(Stored dataset items)
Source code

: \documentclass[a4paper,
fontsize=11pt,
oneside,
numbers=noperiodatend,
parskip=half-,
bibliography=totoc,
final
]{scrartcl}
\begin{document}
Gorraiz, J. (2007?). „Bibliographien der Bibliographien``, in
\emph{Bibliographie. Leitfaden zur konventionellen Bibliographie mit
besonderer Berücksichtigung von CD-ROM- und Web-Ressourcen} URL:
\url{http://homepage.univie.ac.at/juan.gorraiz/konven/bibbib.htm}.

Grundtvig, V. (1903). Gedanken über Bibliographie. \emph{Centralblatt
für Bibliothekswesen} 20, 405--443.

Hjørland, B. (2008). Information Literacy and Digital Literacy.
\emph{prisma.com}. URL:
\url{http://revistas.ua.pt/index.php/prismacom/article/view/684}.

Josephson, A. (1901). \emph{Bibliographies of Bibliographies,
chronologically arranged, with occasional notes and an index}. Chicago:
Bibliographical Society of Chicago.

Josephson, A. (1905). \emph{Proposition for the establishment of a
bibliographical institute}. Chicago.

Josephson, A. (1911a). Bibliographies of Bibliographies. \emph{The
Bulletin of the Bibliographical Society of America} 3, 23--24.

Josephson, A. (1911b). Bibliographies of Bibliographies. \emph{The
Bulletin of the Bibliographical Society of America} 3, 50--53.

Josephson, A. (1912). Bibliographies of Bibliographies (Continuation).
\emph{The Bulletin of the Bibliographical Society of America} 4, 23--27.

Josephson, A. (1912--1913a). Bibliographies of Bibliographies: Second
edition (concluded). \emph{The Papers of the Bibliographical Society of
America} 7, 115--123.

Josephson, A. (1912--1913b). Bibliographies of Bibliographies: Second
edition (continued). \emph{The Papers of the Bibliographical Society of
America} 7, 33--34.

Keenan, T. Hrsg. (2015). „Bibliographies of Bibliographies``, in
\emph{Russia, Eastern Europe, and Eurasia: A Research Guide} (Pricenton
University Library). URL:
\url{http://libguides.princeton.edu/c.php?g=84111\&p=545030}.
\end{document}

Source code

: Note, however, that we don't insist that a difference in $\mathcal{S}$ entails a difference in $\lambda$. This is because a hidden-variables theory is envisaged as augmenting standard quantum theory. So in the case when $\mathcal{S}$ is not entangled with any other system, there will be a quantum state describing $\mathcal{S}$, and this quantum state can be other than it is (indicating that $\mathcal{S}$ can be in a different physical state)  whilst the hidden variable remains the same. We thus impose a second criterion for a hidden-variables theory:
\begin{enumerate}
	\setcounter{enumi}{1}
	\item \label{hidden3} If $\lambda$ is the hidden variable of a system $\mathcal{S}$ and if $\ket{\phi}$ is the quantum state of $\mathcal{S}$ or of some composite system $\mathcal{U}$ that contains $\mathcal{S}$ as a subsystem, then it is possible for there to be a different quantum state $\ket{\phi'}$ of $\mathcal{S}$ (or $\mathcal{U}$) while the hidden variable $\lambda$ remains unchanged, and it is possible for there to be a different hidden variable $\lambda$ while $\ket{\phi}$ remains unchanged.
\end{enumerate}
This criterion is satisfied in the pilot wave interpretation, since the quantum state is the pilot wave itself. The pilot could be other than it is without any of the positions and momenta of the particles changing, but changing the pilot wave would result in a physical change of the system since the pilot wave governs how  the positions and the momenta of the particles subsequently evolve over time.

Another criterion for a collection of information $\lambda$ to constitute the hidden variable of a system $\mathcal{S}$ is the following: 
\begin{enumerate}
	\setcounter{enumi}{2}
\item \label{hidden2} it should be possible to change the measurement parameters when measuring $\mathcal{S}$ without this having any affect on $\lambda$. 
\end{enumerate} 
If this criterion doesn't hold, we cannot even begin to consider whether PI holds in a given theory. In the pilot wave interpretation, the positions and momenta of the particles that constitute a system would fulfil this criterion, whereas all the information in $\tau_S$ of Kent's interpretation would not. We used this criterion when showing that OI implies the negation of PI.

- _TASK OBJECTIVE_: Copy every line of the records above that holds the word "Bulletin".

- _ANSWER TO THIS EXERCISE_:
Bulletin of the Bibliographical Society of America} 3, 23--24.
Bulletin of the Bibliographical Society of America} 3, 50--53.
\emph{The Bulletin of the Bibliographical Society of America} 4, 23--27.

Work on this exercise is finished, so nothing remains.